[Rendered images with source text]
☆ ☆ ☆ ☆ ☆

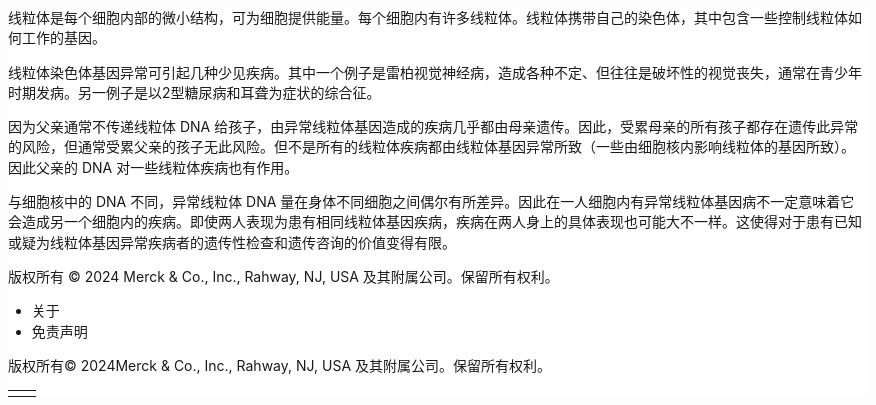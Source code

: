 线粒体是每个细胞内部的微小结构，可为细胞提供能量。每个细胞内有许多线粒体。线粒体携带自己的染色体，其中包含一些控制线粒体如何工作的基因。

线粒体染色体基因异常可引起几种少见疾病。其中一个例子是雷柏视觉神经病，造成各种不定、但往往是破坏性的视觉丧失，通常在青少年时期发病。另一例子是以2型糖尿病和耳聋为症状的综合征。

因为父亲通常不传递线粒体 DNA 给孩子，由异常线粒体基因造成的疾病几乎都由母亲遗传。因此，受累母亲的所有孩子都存在遗传此异常的风险，但通常受累父亲的孩子无此风险。但不是所有的线粒体疾病都由线粒体基因异常所致（一些由细胞核内影响线粒体的基因所致）。因此父亲的 DNA 对一些线粒体疾病也有作用。

与细胞核中的 DNA 不同，异常线粒体 DNA 量在身体不同细胞之间偶尔有所差异。因此在一人细胞内有异常线粒体基因病不一定意味着它会造成另一个细胞内的疾病。即使两人表现为患有相同线粒体基因疾病，疾病在两人身上的具体表现也可能大不一样。这使得对于患有已知或疑为线粒体基因异常疾病者的遗传性检查和遗传咨询的价值变得有限。



版权所有 © 2024
Merck & Co., Inc., Rahway, NJ, USA 及其附属公司。保留所有权利。

- 关于
- 免责声明

版权所有© 2024Merck & Co., Inc., Rahway, NJ, USA 及其附属公司。保留所有权利。

|     |     |
| --- | --- |
|  |  |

☆ ☆ ☆ ☆ ☆

◆ **About this task**
Task for the records above: copy every line in which the word "版权所有" occurs.

◆ **Solution**
版权所有 © 2024
版权所有© 2024Merck & Co., Inc., Rahway, NJ, USA 及其附属公司。保留所有权利。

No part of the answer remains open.